But note that no-knead bread is supposed to be sticky. The high hydration is
the trick to making the whole thing work, but good technique can reduce the
mess to a minimum.

If you are getting inconsistent results, I strongly recommend you weigh your
ingredients (especially flour) if you aren't already. There is a huge
variation in how much flour is in a cup, and you can swing between delicious
to disaster pretty easily. I feel that weighing of ingredients when baking is
a key to consistency.

------
Animats
Artisanal bread making. How it's _really_ done.[1] Note how much takes place
before baking.

[1]
[https://www.youtube.com/watch?v=2Qm_iHgFsPw](https://www.youtube.com/watch?v=2Qm_iHgFsPw)

------
WomanCanCode
This article reminds me of a documentary on Netflix about how we prefer to
grow surpluses of lower quality wheat crops in the US that has higher yield
output. I wonder if we will ever go back to quality as oppose to quantity ….

------
mark_l_watson
Sometimes the health food stores in town have whole wheat flat bread with just
whole wheat flour, yeast, salt, water. I can imagine my distant ancestors
eating it and feeling right at home with it.

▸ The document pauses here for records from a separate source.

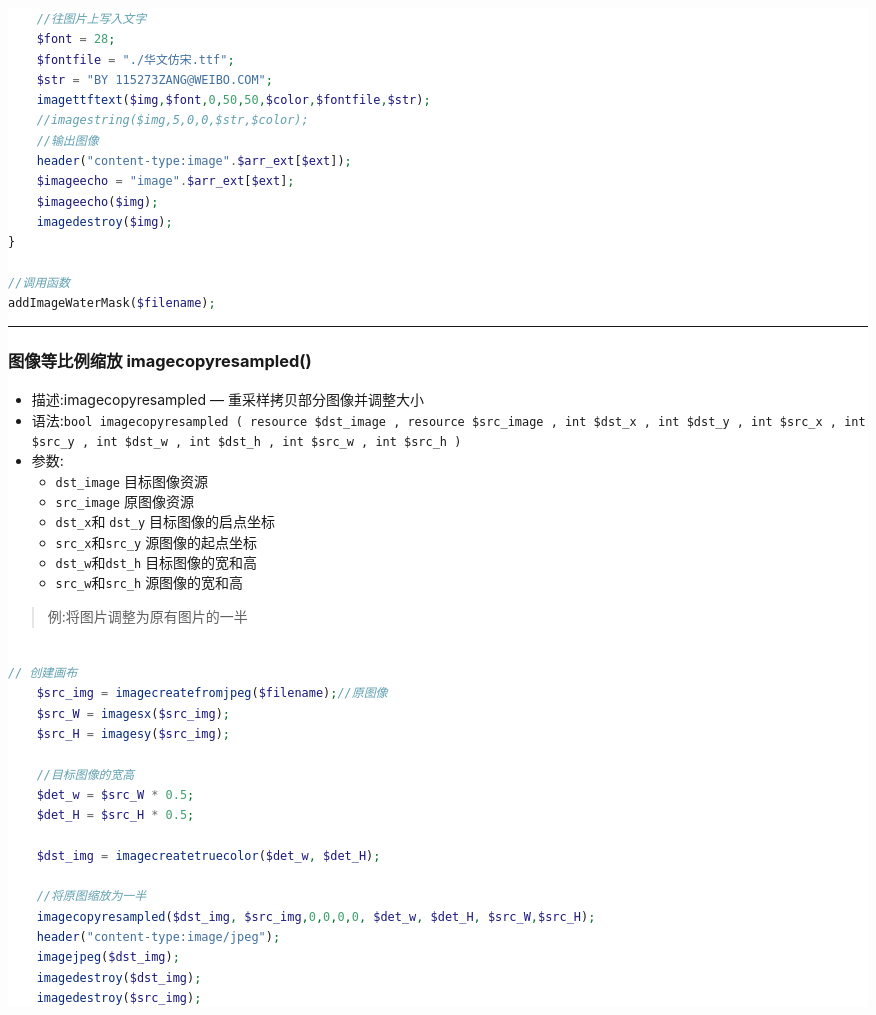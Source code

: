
 ```php
	//往图片上写入文字
	$font = 28;
	$fontfile = "./华文仿宋.ttf";
	$str = "BY 115273ZANG@WEIBO.COM";
	imagettftext($img,$font,0,50,50,$color,$fontfile,$str);
	//imagestring($img,5,0,0,$str,$color);
	//输出图像
	header("content-type:image".$arr_ext[$ext]);
	$imageecho = "image".$arr_ext[$ext];
	$imageecho($img);
	imagedestroy($img);
}

//调用函数
addImageWaterMask($filename);

```

-------

### 图像等比例缩放 imagecopyresampled()
* 描述:imagecopyresampled — 重采样拷贝部分图像并调整大小
* 语法:`bool imagecopyresampled ( resource $dst_image , resource $src_image , int $dst_x , int $dst_y , int $src_x , int $src_y , int $dst_w , int $dst_h , int $src_w , int $src_h )`
* 参数: 
    * `dst_image` 目标图像资源
    * `src_image` 原图像资源
    * `dst_x`和 `dst_y` 目标图像的启点坐标
    * `src_x`和`src_y` 源图像的起点坐标
    * `dst_w`和`dst_h` 目标图像的宽和高
    * `src_w`和`src_h` 源图像的宽和高

> 例:将图片调整为原有图片的一半

```php

// 创建画布
	$src_img = imagecreatefromjpeg($filename);//原图像
	$src_W = imagesx($src_img);
	$src_H = imagesy($src_img);

	//目标图像的宽高
	$det_w = $src_W * 0.5;
	$det_H = $src_H * 0.5;

	$dst_img = imagecreatetruecolor($det_w, $det_H);

	//将原图缩放为一半
	imagecopyresampled($dst_img, $src_img,0,0,0,0, $det_w, $det_H, $src_W,$src_H);
	header("content-type:image/jpeg");
	imagejpeg($dst_img);
	imagedestroy($dst_img);
	imagedestroy($src_img);

```   
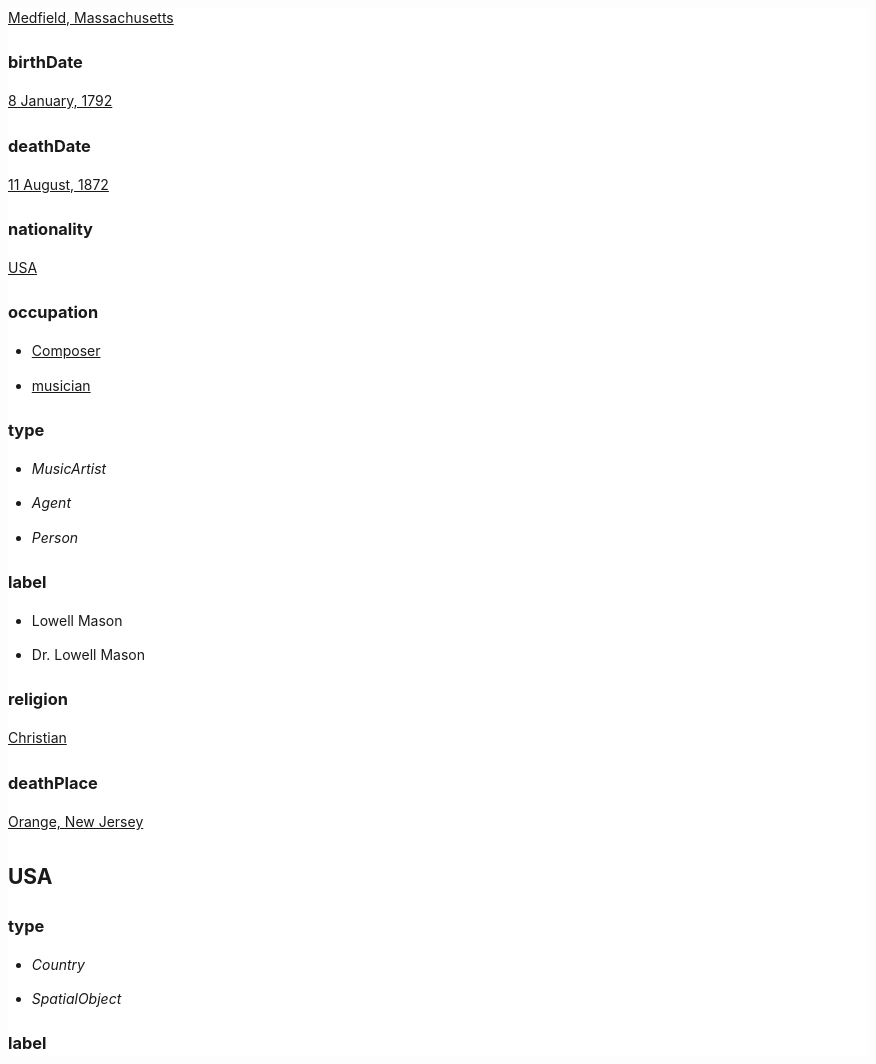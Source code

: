 [Medfield, Massachusetts](#Medfield-Massachusetts)

### birthDate


[8 January, 1792](#8-January-1792)

### deathDate


[11 August, 1872](#11-August-1872)

### nationality


[USA](#USA)

### occupation

 - [Composer](#Composer)

 - [musician](#musician)

### type

 - *MusicArtist*

 - *Agent*

 - *Person*

### label

 - Lowell Mason

 - Dr. Lowell Mason

### religion


[Christian](#Christian)

### deathPlace


[Orange, New Jersey](#Orange-New-Jersey)

## USA

### type

 - *Country*

 - *SpatialObject*

### label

I am supposed to watch the glycemic index of food I eat so eating a small
amount of dense whole wheat flat bread works for me. I also sometimes make
pizza crust from riced fresh cauliflower and avoid the wheat altogether.

I really like the advice given in the article about only eating what our great
grandmothers would recognize as food.

------
tmikaeld
Actually tried making sourdough bread at home, the taste and texture
eventually became so superior that we don't want to buy bread in the store any
more.

Sure, there are "sourdough" bread in the store, but they always add ordinary
yeast to speed up the process, tastes nothing near the real thing.

There did open a new sourdough bakery in the city that does it correctly,
however, a single loaf cost 7€.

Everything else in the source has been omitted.